Maddeningly overwritten debut novel about a middle-aged dilettante who travels to Ceylon, hoping to attain enlightenment for both himself and the idol-worshipping natives.
We first encounter Colonel Henry Fyre Gould as he journeys toward Ceylon (today, Sri Lanka) via ship. Although the year is 1937, Gould—like the omniscient narrator—expresses himself in the florid and inscrutable language of a late-Victorian poet. The son of a bloodless upstate New York minister, Gould abandoned the seminary for a career as a civilian military man (a fraud inspector) but never exorcised his longings for spiritual satisfaction. These yearnings were satisfied, to an extent, when he encountered Madame, a Russian spiritualist clearly based on Madame Blavatsky, and through her teachings became a follower of Buddhism. Now he has traveled to partially Buddhist Ceylon in order to “teach . . . the people their own culture”: that is, to create a model village, complete with general store, schoolhouse, weekly self-improvement lectures, Ceylonese dance troupe, communal garden, etc.

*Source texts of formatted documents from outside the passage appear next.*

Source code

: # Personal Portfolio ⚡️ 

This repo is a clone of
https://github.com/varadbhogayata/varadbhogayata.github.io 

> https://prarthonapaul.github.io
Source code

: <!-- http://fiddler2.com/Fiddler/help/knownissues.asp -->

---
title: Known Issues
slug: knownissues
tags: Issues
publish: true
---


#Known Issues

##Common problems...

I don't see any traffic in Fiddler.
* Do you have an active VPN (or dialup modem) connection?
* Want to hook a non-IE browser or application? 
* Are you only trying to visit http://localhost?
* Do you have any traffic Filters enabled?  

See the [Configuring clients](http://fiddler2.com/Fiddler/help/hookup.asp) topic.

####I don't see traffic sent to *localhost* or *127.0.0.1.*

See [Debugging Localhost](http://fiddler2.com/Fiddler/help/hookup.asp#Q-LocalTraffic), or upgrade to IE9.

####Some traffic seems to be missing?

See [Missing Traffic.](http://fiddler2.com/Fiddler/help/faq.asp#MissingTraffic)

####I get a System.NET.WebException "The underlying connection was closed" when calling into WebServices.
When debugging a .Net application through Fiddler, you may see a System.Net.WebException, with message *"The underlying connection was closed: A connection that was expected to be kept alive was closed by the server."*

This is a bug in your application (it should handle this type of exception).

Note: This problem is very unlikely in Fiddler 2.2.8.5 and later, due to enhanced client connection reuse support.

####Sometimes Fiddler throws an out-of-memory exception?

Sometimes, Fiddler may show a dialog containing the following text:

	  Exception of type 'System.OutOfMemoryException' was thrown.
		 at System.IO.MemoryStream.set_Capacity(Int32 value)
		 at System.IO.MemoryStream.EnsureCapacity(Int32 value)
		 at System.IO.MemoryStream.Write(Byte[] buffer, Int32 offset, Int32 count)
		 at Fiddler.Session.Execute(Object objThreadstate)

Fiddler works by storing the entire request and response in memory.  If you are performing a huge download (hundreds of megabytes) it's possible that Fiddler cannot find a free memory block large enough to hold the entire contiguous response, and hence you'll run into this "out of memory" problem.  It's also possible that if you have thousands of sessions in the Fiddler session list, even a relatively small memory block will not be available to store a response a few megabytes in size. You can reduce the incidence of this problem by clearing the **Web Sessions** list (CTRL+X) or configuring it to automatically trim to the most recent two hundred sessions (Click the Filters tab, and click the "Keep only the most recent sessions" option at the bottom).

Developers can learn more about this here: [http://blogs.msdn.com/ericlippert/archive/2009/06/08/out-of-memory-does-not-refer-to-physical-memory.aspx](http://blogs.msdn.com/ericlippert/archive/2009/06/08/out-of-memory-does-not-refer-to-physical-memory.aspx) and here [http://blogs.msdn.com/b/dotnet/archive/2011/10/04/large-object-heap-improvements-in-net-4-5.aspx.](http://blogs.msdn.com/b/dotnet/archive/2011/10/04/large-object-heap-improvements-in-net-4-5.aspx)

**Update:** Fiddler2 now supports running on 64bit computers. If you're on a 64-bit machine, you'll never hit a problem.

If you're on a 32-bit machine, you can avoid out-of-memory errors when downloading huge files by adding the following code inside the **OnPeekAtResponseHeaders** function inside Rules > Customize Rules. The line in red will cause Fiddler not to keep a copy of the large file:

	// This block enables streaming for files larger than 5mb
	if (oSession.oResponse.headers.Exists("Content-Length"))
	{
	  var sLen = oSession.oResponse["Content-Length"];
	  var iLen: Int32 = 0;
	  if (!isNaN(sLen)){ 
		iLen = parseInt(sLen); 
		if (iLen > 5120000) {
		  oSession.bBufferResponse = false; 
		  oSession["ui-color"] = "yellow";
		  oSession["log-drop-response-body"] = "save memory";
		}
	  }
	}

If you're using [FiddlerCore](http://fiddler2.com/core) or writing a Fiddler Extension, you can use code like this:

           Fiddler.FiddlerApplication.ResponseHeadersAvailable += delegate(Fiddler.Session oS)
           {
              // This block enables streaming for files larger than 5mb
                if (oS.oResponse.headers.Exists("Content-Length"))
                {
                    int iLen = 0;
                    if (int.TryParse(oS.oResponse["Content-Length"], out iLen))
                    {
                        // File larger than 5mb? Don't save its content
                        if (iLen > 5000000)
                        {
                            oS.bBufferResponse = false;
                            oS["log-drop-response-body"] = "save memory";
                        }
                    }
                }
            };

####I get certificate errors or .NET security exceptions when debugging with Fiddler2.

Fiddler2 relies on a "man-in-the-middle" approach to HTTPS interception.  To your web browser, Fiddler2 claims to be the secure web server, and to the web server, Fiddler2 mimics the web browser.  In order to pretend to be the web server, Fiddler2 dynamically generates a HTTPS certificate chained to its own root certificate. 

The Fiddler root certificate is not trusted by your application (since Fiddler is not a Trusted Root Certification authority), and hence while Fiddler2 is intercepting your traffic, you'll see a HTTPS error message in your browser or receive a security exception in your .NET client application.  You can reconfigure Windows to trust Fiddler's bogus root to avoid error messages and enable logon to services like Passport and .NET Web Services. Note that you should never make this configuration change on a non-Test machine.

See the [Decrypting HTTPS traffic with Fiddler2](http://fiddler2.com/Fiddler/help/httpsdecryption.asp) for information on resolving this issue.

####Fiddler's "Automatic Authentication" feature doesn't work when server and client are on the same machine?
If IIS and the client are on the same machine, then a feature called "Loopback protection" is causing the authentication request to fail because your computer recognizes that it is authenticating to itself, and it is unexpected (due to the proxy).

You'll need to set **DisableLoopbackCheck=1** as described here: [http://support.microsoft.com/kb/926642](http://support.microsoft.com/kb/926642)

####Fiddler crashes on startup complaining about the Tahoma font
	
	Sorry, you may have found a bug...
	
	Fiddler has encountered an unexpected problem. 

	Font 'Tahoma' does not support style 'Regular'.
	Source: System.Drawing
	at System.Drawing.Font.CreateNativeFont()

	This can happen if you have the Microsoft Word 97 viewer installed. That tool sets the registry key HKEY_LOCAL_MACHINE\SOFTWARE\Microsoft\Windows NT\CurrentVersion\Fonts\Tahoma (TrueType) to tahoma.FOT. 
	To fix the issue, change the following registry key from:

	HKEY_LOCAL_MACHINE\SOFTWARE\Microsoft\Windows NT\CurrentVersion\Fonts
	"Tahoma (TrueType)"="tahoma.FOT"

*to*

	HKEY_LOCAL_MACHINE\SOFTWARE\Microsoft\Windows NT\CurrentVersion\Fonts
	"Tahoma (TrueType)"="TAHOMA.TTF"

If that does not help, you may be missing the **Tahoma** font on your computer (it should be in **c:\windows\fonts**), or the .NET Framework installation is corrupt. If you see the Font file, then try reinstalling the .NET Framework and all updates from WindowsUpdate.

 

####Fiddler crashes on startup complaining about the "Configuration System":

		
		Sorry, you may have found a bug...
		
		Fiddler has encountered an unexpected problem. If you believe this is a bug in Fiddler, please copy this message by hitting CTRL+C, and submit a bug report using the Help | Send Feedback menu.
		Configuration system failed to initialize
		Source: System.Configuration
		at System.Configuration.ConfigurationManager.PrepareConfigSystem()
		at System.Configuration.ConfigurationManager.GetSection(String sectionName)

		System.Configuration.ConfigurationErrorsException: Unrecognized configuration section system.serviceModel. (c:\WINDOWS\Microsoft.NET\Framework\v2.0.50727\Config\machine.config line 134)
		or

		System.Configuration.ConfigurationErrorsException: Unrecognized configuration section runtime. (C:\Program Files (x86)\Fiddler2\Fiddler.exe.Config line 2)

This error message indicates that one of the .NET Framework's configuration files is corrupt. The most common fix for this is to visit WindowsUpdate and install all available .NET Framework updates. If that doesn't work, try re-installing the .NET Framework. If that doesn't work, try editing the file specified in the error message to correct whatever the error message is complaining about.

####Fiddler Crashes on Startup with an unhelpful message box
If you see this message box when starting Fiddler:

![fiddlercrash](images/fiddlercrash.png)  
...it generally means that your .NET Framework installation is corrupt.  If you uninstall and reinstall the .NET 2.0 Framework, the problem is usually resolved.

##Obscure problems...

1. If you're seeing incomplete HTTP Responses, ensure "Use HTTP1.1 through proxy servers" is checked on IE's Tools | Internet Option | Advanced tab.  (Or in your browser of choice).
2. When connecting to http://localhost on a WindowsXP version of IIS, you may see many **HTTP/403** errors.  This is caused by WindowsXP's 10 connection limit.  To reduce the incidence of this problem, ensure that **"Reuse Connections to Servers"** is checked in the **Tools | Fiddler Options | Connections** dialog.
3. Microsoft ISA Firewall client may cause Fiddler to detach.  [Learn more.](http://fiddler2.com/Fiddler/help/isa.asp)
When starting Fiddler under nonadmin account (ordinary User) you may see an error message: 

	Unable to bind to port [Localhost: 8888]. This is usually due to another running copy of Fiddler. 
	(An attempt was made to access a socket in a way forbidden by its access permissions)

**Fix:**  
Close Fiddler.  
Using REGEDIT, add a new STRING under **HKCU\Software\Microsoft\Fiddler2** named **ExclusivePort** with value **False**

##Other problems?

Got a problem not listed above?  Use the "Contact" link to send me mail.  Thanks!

At first, all goes well. Gould sets himself up in a small town called Rajottama, hires an able assistant, Jehan, and a nubile maid, Nani (who, of course, becomes his mistress); he affiliates himself with the monk Pandit, who instructs him in the Sinhalese language and the precepts of Buddhism. The locals regard him as something of a god. But, as any reader will anticipate, before long his fragile new world begins to unravel and he slowly realizes that his view of Ceylon—and himself—is utterly romanticized: his monk is corrupt, his assistant a spy for the British, and the people don’t want their caste system destroyed or their idols smashed to bits.
Meidav provides many of the elements required for a great epic, but her overblown prose, deathly slow pacing, and virtually nonexistent plot undermine whatever pleasures are here.